● DIRECTIONS
The number needed is how many lines of the data hold the string "alpha". Give that number and nothing more.

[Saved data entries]
>>>>>
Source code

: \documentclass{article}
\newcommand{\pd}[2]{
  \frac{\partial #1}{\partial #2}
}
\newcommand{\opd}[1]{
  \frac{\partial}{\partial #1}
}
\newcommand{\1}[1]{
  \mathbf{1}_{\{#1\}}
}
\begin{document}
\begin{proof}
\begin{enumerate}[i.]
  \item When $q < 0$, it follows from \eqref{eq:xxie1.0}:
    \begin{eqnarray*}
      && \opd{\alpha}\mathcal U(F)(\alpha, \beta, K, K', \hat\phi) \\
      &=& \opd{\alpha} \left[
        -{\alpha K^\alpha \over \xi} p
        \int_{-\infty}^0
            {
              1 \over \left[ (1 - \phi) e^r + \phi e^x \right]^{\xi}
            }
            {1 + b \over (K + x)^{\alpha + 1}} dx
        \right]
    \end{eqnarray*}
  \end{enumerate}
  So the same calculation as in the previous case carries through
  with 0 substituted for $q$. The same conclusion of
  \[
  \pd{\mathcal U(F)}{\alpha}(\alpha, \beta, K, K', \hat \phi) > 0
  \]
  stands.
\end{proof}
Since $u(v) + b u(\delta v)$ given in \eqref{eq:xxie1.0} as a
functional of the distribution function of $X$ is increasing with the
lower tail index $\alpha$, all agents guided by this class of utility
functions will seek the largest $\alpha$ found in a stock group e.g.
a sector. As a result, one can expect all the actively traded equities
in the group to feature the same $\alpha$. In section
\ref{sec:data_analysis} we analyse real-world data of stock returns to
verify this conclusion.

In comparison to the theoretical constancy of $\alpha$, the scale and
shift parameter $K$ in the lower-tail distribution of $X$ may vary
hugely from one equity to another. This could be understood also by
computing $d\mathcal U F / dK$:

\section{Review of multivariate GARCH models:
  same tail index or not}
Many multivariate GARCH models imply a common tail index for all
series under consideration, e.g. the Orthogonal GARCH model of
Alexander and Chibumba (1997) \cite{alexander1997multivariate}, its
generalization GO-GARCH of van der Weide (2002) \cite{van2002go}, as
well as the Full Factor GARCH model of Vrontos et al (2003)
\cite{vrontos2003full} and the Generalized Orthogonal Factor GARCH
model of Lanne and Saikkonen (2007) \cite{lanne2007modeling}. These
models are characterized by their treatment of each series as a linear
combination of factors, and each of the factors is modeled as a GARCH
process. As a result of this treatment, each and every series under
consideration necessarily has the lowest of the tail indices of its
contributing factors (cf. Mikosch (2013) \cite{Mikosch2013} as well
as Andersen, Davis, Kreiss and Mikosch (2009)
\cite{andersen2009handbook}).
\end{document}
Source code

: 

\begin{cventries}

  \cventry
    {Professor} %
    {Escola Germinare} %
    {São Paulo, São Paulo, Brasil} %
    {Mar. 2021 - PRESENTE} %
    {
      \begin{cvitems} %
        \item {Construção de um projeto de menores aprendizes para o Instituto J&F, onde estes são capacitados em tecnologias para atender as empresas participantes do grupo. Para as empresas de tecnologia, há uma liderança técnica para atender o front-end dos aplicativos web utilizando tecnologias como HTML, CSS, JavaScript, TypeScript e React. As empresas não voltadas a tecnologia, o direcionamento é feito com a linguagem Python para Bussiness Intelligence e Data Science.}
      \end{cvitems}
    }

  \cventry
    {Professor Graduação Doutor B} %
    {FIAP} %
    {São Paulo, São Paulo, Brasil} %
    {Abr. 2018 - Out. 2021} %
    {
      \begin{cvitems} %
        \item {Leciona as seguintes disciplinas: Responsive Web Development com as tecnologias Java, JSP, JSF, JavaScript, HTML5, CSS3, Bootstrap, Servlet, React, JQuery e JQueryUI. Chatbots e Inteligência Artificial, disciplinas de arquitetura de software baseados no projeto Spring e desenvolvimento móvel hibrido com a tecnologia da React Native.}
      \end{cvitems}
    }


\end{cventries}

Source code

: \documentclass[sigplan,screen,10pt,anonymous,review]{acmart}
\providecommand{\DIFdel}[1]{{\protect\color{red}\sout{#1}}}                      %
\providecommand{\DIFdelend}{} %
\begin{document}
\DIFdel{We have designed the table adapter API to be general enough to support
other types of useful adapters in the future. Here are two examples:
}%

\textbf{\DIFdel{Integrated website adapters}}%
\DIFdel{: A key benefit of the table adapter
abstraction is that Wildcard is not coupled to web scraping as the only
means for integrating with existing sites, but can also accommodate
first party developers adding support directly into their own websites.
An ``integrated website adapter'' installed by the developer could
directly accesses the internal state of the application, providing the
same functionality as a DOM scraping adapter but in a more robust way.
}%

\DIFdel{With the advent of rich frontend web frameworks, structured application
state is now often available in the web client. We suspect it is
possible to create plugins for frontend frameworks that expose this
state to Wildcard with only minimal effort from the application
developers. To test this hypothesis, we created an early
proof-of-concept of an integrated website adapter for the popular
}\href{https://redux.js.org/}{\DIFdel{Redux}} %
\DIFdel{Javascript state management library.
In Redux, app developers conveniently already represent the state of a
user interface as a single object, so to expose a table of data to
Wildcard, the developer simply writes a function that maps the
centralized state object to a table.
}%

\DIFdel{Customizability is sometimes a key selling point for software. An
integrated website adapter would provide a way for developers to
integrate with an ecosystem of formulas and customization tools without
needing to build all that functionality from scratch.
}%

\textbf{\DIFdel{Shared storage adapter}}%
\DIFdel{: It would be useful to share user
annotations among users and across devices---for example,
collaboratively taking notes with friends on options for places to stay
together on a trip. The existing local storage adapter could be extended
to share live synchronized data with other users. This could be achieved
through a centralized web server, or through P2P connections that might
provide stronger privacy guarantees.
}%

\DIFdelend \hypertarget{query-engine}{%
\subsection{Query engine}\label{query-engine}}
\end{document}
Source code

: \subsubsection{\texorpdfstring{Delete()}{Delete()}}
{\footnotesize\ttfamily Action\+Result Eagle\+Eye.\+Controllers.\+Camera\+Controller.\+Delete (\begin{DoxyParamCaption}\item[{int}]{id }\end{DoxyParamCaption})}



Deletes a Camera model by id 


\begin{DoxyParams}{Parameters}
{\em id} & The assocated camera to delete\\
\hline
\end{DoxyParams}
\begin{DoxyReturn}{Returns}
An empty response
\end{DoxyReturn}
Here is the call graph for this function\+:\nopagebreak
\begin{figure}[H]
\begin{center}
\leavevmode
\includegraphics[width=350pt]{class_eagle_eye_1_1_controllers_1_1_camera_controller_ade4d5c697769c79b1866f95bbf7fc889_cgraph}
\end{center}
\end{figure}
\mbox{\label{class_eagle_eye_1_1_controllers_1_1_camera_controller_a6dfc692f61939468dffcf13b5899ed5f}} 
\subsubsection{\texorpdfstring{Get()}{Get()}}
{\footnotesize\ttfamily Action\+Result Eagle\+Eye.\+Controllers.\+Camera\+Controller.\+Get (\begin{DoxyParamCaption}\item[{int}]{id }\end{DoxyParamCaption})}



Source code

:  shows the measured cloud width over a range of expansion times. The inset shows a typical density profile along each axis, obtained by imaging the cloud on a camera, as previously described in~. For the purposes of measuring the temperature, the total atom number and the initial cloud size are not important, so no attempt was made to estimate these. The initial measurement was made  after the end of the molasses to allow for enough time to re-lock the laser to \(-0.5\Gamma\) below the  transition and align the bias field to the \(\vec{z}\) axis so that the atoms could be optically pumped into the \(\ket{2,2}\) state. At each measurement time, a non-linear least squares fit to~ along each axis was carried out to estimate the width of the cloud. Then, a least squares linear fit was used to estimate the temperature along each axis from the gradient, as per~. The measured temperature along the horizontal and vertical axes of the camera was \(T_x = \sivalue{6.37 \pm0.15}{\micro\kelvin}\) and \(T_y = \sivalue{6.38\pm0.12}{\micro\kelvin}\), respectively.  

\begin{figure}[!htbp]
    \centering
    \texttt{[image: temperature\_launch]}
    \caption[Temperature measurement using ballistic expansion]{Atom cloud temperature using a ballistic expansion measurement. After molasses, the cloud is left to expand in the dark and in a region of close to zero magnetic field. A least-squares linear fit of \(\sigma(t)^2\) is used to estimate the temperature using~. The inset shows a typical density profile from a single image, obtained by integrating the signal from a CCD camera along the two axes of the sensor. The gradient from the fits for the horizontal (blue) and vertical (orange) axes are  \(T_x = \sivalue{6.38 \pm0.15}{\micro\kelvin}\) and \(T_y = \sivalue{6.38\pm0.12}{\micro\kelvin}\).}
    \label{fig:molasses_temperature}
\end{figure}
<<<<<
● YOUR SOLUTION
9